In the same vein we have the murderer of Lee Rigby and Injury Lawyers For U or some such despicable mob trying to get £10,000 for having two teeth knocked out while fighting prison officers.
I ventured back to the cinema to watch Dunkirk, I am not a regular goer as I cannot stand noise, popcorn, mobile phones, people etc. I now learn that Apple are working on a phone you can use in a cinema, why would you do that other than to annoy people like me? Seemingly it has a less bright light and muted sound, but you cannot mute the idiot using it Apple.
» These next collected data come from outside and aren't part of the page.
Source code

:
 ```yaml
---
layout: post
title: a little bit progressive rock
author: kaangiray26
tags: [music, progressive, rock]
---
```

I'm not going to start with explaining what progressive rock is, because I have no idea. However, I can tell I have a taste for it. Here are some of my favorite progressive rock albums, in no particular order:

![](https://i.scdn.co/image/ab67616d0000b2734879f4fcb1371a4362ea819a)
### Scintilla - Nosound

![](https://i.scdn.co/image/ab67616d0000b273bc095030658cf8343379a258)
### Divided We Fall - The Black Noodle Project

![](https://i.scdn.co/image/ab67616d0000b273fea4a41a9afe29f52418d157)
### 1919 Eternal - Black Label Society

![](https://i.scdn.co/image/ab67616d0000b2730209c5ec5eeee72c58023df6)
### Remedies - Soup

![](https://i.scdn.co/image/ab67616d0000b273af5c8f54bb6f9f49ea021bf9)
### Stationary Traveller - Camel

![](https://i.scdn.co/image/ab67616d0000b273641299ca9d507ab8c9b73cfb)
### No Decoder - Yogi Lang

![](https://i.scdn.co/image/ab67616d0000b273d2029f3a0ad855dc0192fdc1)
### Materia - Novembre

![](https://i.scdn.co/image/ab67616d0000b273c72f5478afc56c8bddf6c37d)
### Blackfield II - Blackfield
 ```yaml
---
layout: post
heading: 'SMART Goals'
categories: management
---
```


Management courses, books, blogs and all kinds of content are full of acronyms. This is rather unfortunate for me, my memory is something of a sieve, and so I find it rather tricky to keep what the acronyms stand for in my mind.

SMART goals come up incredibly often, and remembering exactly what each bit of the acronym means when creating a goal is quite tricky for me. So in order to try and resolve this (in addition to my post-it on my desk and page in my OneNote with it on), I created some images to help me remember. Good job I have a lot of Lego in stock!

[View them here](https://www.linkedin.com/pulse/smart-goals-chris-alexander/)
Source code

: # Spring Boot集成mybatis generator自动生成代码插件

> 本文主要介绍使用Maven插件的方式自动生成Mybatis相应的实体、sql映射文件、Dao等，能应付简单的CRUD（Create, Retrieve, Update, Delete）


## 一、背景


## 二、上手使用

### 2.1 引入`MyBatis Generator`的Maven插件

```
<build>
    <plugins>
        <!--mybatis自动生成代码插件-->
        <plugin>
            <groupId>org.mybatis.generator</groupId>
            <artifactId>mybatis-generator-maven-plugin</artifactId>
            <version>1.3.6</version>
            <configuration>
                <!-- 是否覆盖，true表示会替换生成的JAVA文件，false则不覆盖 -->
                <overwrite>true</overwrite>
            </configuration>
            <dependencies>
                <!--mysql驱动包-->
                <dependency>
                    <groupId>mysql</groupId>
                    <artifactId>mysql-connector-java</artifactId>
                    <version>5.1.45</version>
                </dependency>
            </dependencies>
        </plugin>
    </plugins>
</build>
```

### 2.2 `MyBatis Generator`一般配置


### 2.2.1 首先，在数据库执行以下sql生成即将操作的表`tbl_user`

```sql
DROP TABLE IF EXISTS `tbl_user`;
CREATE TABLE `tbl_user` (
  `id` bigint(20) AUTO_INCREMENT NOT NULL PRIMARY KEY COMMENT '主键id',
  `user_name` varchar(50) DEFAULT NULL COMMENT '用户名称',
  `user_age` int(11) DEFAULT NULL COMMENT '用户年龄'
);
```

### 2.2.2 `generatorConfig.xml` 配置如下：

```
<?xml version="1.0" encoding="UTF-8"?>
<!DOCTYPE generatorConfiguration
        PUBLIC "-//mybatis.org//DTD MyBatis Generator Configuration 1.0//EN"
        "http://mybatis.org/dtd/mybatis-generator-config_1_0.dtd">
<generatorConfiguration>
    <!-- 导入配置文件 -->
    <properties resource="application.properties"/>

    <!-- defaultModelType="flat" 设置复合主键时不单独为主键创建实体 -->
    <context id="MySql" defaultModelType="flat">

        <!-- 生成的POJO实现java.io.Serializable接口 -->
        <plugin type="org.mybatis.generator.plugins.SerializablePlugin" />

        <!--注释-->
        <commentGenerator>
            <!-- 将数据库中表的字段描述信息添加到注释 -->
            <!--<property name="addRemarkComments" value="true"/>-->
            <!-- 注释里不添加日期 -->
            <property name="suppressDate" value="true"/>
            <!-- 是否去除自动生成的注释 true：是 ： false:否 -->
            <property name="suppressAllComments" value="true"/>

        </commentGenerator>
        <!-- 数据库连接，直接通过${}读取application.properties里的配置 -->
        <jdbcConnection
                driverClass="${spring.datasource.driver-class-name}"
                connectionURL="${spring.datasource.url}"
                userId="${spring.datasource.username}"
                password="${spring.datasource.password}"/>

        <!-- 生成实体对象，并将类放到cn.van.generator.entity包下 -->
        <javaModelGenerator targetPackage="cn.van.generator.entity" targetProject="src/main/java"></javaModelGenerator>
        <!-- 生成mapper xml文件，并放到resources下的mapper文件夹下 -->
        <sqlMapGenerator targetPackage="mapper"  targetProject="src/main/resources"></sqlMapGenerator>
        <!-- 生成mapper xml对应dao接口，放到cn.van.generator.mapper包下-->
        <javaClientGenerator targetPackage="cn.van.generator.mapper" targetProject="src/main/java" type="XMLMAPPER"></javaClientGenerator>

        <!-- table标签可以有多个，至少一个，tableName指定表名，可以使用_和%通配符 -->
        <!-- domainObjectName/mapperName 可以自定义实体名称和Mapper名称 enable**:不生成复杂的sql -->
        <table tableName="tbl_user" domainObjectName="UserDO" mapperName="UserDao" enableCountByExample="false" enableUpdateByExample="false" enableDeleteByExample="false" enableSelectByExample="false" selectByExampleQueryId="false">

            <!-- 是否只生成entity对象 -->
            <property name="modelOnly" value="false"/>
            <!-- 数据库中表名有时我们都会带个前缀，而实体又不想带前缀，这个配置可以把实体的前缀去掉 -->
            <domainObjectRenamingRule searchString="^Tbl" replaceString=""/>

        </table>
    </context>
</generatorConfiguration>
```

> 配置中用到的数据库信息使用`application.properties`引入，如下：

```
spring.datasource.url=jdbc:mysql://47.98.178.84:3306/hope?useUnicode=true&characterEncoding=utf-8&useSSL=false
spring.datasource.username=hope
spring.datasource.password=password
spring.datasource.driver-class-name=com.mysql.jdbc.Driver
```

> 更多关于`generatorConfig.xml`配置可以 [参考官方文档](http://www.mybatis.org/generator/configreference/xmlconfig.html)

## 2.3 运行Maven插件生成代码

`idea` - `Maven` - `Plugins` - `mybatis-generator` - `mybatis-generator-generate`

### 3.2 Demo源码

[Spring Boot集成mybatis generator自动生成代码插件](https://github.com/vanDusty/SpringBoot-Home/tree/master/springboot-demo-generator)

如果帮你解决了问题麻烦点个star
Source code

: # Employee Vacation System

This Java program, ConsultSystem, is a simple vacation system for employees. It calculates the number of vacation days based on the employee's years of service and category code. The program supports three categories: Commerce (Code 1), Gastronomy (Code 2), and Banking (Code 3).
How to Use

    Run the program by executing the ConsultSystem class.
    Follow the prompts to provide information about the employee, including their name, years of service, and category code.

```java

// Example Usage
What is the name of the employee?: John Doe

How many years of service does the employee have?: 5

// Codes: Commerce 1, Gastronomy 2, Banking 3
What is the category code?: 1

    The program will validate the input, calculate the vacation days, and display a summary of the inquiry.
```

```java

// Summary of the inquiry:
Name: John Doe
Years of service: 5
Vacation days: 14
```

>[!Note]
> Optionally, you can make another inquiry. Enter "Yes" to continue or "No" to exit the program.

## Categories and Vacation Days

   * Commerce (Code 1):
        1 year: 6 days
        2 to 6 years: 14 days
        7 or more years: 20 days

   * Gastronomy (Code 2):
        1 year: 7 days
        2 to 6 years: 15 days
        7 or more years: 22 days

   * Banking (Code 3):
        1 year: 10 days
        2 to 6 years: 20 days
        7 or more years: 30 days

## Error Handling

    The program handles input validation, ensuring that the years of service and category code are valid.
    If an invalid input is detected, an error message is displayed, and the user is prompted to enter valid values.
Why would you want to ruin your and other peoples enjoyment with a phonecall, what is that important? It is like Bobby Smith when I was offshore, you couldn't smoke in the cinema, Bobby would have a smoke in the radio room while waiting for the film, then he would go and grab a seat, five minutes later he was back out having a cig!
I will leave you with one more, why were the gender identity fascists of cash strapped Shropshire Health Trust not sacked immediately for refusing £2,500 of charity money and putting their gender lunacy before patients needs. Why was it refused, well a bunch of men who dressed as comedy nurses for a laugh upset the PC morons, this has been going on for twenty years, they used to push a bed as well but of course that was against 'elf and safety. Seemingly it was demeaning, outdated and highly sexualised. The Trust do have enough money though to have a full time 'officer' for such issues as gender, diversity etc. which if you are suffering should make you feel better. The most popular operation at NHS Shropshire, removal of funny bone.